現代の音楽制作に無くてはならないソフト音源。オールマイティに使えるものから特定のジャンルを象徴する製品、他者との差別化を図れる斬新な音源までそろい、まさに百花繚乱です。そうした数多くの選択肢の中から、プロの現場でリアルに重宝されているものとは何なのでしょうか? 本特集では、著名クリエイター18名に“マイ定番ソフト音源”を挙げていただき、その活用方法を語ってもらいます。
Kei Sugano(Dazzle Drums)
[Kei Sugano(写真右)]Nagi(同左)とともにDazzle Drumsで活動し、シンセや空間系エフェクトが複雑に絡むハウス/テクノを手掛ける。海外の老舗/有力レーベルから多数の作品を発表。2010年以降、Green Parrot Recordingを主宰する
AIR Vacuum Pro
AIR Vacuum Pro
(149.99ドル)
オシレーター、ミキサー、フィルター、アンプに真空管回路のモデリングを備えるポリフォニック・シンセ。AとBの2つの独立したパートを持ち、それぞれに2オシレーターのシンセを搭載しています。各パートの音はレイヤーやスプリットが可能で、ベースはもちろん上モノの作り込みにも有用。エンベロープ・ジェネレーターは、2基のフィルター・エンベロープ、アンプ・エンベロープ、アサイナブルなものの計4基を備えています。LFOやモジュレーション・マトリクスのほか、ダブリングやコーラス、フェイザー、ディレイといった内蔵エフェクトもスタンバイ。これらを駆使し、独特のアナログライクなサウンドが得られます。
真空管回路をモデリングした“うねり”のある音
ほかには無い世界観にインスパイアされます
自分は同じ音源を使い倒すのが好きなのですが、あまり聴かない音楽を掘るのと同じようにしてこのシンセに出会い、シーケンスを組んだときのサウンドや画面のデザイン、それまで使っていた音源とは異なる世界観にインスパイアされました。名前の通り真空管回路のモデリングが計6つ備わっていて、うねりのある音が特徴。ベースやパッドの音色はビンテージ感をまといつつファットで、例えばミッドベース(サブベースに重ねるための中域レイヤー)を作る場合は、画面右上のDOUBLEボタンでダブリングをかけると効果的です。ドラムンベースやプログレッシブ・ハウスなどで聴ける、あのザラザラとした質感が得られます。ダブリングのほかコーラスやディレイも備え、使用の際はデフォルトのままか、後の処理を見越してミックス・バランスを0~20%辺りに設定。オーガニックなパーカッション・サンプルなどとも相性が良く、ハウスからテクノ、ヴァンゲリス・サウンドのような電子音楽まで、さまざまな分野に対応するでしょう。

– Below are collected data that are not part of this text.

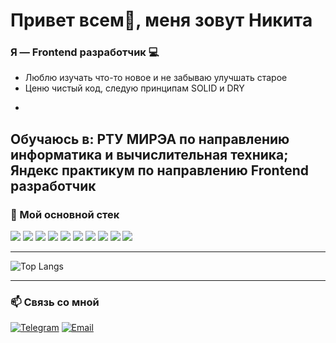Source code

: # Привет всем👋, меня зовут Никита

### Я — Frontend разработчик 💻

-  Люблю изучать что-то новое и не забываю улучшать старое
-  Ценю чистый код, следую принципам SOLID и DRY
- <pre>
Обучаюсь в: РТУ МИРЭА по направлению информатика и вычислительная техника;
           Яндекс практикум по направлению Frontend разработчик
</pre>
---

### 🧰 Мой основной стек

<p align="left" margin-bottom="0">
  <img src="https://img.shields.io/badge/JavaScript-F7DF1E?style=for-the-badge&logo=javascript&logoColor=black"/>
  <img src="https://img.shields.io/badge/HTML5-DA0448?style=for-the-badge&logo=html5&logoColor=white"/> 
  <img src="https://img.shields.io/badge/CSS3-FF8D1A?style=for-the-badge&logo=css3&logoColor=white"/> 
  <img src="https://img.shields.io/badge/TypeScript-00A4EF?style=for-the-badge&logo=typescript&logoColor=white"/>
  <img src="https://img.shields.io/badge/Figma-8910CD?style=for-the-badge&logo=figma&logoColor=white"/>
  <img src="https://img.shields.io/badge/React-20232A?style=for-the-badge&logo=react&logoColor=61DAFB"/>
  <img src="https://img.shields.io/badge/Redux-4C7094?style=for-the-badge&logo=redux&logoColor=20232A"/>
  <img src="https://img.shields.io/badge/Next.js-E8EDF3?style=for-the-badge&logo=next.js&logoColor=black"/> 
  <img src="https://img.shields.io/badge/Git-F05032?style=for-the-badge&logo=git&logoColor=white"/>
  <img src="https://img.shields.io/badge/Python-05BD09?style=for-the-badge&logo=python&logoColor=black"/>
</p>

---

![Top Langs](https://github-readme-stats.vercel.app/api/top-langs/?username=boktop235&layout=compact&theme=dark)

---

### 📫 Связь со мной

[![Telegram](https://img.shields.io/badge/-Telegram-2CA5E0?style=for-the-badge&logo=telegram&logoColor=white)](https://t.me/masat0kavabata)
[![Email](https://img.shields.io/badge/Email-D14836?style=for-the-badge&logo=gmail&logoColor=white)](mailto:boktop235@icloud.com)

構造については、2オシレーターのシンセを2つ搭載したシンプルな設計で、各パートのプリセットを組み合わせれば予想外の音に巡り会えることも。筆者は好みのプリセットを決めてから、ローパス・フィルターやエンベロープ・ジェネレーターで変化を探ります。そしてABLETON Liveのオートメーションで各パラメーターをいじり倒して、思いがけない音を得るような感じです。ただし意外とCPUパワーを消費するので、シーケンスを組み終えたらフリーズするか、これはハードウェア・シンセの演奏を録ったものだと仮定し、思い切ってオーディオに変換しています。
この曲で活躍!
Vacuum Proを多用しています。例えばキックと一体のサブベース、Analog Bassというプリセットにローカットを入れてリアルタイムに打ち込んだミッドベース、ローカットしたThumping Bassで作ったアルペジオなど。パッドもしかりで、Dawn The Day AfterやWhispering、Monsterといったプリセットにオートメーションを描き、変化を付けつつレイヤー。メロディはWarm Hearted Leadで鳴らしています。
製品情報
DAWに立ち上がる“マイ名機”の使い方
これが私の定番ソフト音源!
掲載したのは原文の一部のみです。